### Extracted entries
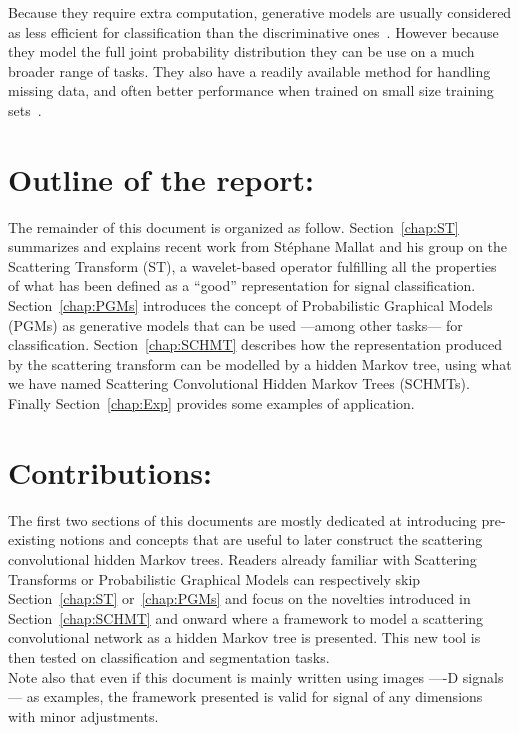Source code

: \documentclass[a4paper,11pt]{report}
\begin{document}
		Because they require extra computation, generative models are usually considered as less efficient for classification than the discriminative ones~\citep{ulusoy2005generative}. However because they model the full joint probability distribution they can be use on a much broader range of tasks. They also have a readily available method for handling missing data, and often better performance when trained on small size training sets~\citep{jordan2002discriminative}.
		
	\section{Outline of the report:}
    \label{sec:Intro/Outline of the report}    
    
    The remainder of this document is organized as follow. Section~\ref{chap:ST} summarizes and explains recent work from St\'ephane Mallat and his group on the Scattering Transform (ST), a wavelet-based operator fulfilling all the properties of what has been defined as a ``good'' representation for signal classification. Section~\ref{chap:PGMs} introduces the concept of Probabilistic Graphical Models (PGMs) as generative models that can be used ---among other tasks--- for classification. Section~\ref{chap:SCHMT} describes how the representation produced by the scattering transform can be modelled by a hidden Markov tree, using what we have named Scattering Convolutional Hidden Markov Trees (SCHMTs). Finally Section~\ref{chap:Exp} provides some examples of application.
        
	\section{Contributions:}
    \label{sec:Intro/Contrib}    
    
    The first two sections of this documents are mostly dedicated at introducing pre-existing notions and concepts that are useful to later construct the scattering convolutional hidden Markov trees. Readers already familiar with Scattering Transforms or Probabilistic Graphical Models can respectively skip Section~\ref{chap:ST} or~\ref{chap:PGMs} and focus on the novelties introduced in Section~\ref{chap:SCHMT} and onward where a framework to model a scattering convolutional network as a hidden Markov tree is presented. This new tool is then tested on classification and segmentation tasks.\\
    
    Note also that even if this document is mainly written using images ----D signals--- as examples, the framework presented is valid for signal of any dimensions with minor adjustments.
\end{document}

### Goal of the exercise
Check each line of the entries above for the string "report", and return those that contain it.

### Your solution
: \documentclass[a4paper,11pt]{report}
	\section{Outline of the report:}
    \label{sec:Intro/Outline of the report}    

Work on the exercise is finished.